The new score collection method enhances performance by using optimized parallel execution and efficient score aggregation across query branches.

Optimization: Smarter score collection and batch processing

In OpenSearch 3.1, we introduced a custom bulk scorer for hybrid queries. This scorer is designed to work with OpenSearch’s concurrent segment search, in which different segments of an index are searched in parallel by design. Our focus was on minimizing overhead within each segment’s execution.

To achieve this goal, we introduced the following key improvements:

  • Single leaf collector per segment: Subquery scorers now share one leaf collector instance, eliminating redundant score collection infrastructure and improving cache locality.
  • Small batch processing: The scorer processes documents in small, fixed-size windows (for example, 4,096 documents at a time), allowing strict loops with reduced memory overhead.
  • Bit set merging: Document IDs across subquery scorers are tracked using efficient bit sets, which reduce memory allocations and simplify score merging.
  • Low-level control flow: We replaced priority queues and dynamic collections with arrays and preallocated structures to minimize garbage collection pressure and avoid runtime branching.

The following diagram shows the high-level architecture of the hybrid query execution path before and after introducing the custom bulk scorer.

Two diagrams showing a hybrid query execution path before and after introducing a custom bulk scorer.

This design allows hybrid queries to use the natural parallelism of OpenSearch’s indexing structure (segments) without introducing thread-level concurrency within scorers, which often adds more overhead than benefit.

Implementation details

Our custom bulk scorer operates on the principle of coordinated iteration across multiple subquery scorers. Here’s how it works:

  • Document ID discovery: For each segment, we first identify candidate document IDs that match at least one subquery.
  • Batch processing: Rather than processing documents one at a time, we collect them in fixed-size batches. We chose a batch size of 2^12 = 4096, which provides an optimal balance between frequency of score collection and memory usage.
  • Coordinated scoring: For each batch, we score all matching documents across all subqueries in a tightly optimized loop, maintaining better cache locality.
  • Score combination: Within the same iteration, scores from different subqueries are combined according to the hybrid query’s weight settings.

This approach minimizes the overhead of document iteration while maximizing the benefits of OpenSearch’s segment-level concurrency model.

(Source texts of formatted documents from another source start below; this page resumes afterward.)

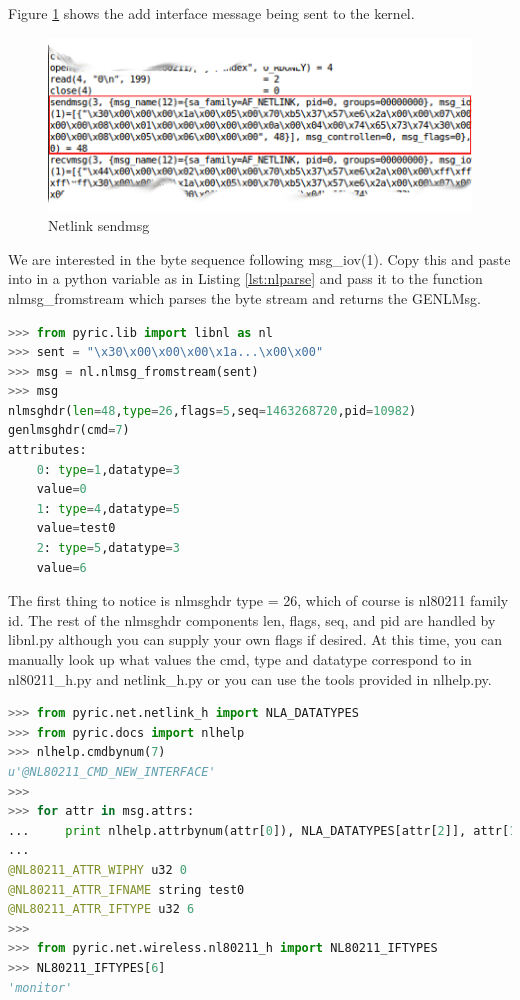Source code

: \documentclass[11pt]{article}
\begin{document}
Figure \ref{fig:nlsend} shows the add interface message being sent to the kernel.
\begin{center}
\begin{figure}[h]
\includegraphics{nlsend}
\caption{Netlink sendmsg}
\label{fig:nlsend}
\end{figure}
\end{center} 
We are interested in the byte sequence following msg\_iov(1). Copy this and paste
into in a python variable as in Listing \ref{lst:nlparse} and pass it to the
function nlmsg\_fromstream which parses the byte stream and returns the GENLMsg.\\

\begin{lstlisting}[caption={Parsing netlink messages},
                   label={lst:nlparse},
                   language=Python]
>>> from pyric.lib import libnl as nl
>>> sent = "\x30\x00\x00\x00\x1a...\x00\x00"
>>> msg = nl.nlmsg_fromstream(sent)
>>> msg
nlmsghdr(len=48,type=26,flags=5,seq=1463268720,pid=10982)
genlmsghdr(cmd=7)
attributes:
	0: type=1,datatype=3
	value=0
	1: type=4,datatype=5
	value=test0
	2: type=5,datatype=3
	value=6
\end{lstlisting}

The first thing to notice is nlmsghdr type = 26, which of course is nl80211 family
id. The rest of the nlmsghdr components len, flags, seq, and pid are handled by
libnl.py although you can supply your own flags if desired. At this time, you can
manually look up what values the cmd, type and datatype correspond to in 
nl80211\_h.py and netlink\_h.py or you can use the tools provided in nlhelp.py.\\

\begin{lstlisting}[caption={Parsing netlink messages continued},
                   label={lst:nlparse2},
                   language=Python]
>>> from pyric.net.netlink_h import NLA_DATATYPES
>>> from pyric.docs import nlhelp
>>> nlhelp.cmdbynum(7)
u'@NL80211_CMD_NEW_INTERFACE'
>>>
>>> for attr in msg.attrs:
...     print nlhelp.attrbynum(attr[0]), NLA_DATATYPES[attr[2]], attr[1]
... 
@NL80211_ATTR_WIPHY u32 0
@NL80211_ATTR_IFNAME string test0
@NL80211_ATTR_IFTYPE u32 6
>>>
>>> from pyric.net.wireless.nl80211_h import NL80211_IFTYPES
>>> NL80211_IFTYPES[6]
'monitor'
\end{lstlisting}
\end{document}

Real-world results: Up to 3.5x throughput and 80% latency reductions

We evaluated the improved hybrid scorer against OpenSearch 3.0 using diverse workloads on multiple Amazon Elastic Compute Cloud (Amazon EC2) instance types. The following table shows improvements in response latency time percentiles.

Dataset Query type Metric OpenSearch 3.1 (ms) OpenSearch 3.0 (ms) Latency reduction
NOAA (text only) 1 keyword query, 1M matches p50 117 178 34%
p90 128 193 34%
p99 137 208 34%
1 keyword query, 10M matches p50 183 703 74%
p90 205 958 79%
p99 220 1260 83%
3 keyword queries, 15M matches p50 336 1759 81%
p90 382 2518 85%
p99 523 3243 84%
Quora (hybrid) Neural + lexical p50 199 256 22%
p90 240 332 28%
p99 286 414 31%
Neural + 2 lexical p50 248 337 27%
p90 316 481 34%
p99 387 603 36%
Neural + 2 lexical + aggregations p50 262 426 39%
p90 339 631 46%
p99 407 799 49%

These gains were consistent under both benchmark and steady-load conditions (25 queries per second), with even greater performance improvements when concurrent segment search was enabled.

Tail latencies (p99) improved by up to 49% even on large instances, making hybrid search more reliable under high load.

The following graph presents the improvements in response times for different datasets and query types.

A graph representing the improvements in response times for different datasets and query types.

The new bulk scorer positively impacts system throughput. The following table shows improvements in search throughput depending on the type of machine used as a data node.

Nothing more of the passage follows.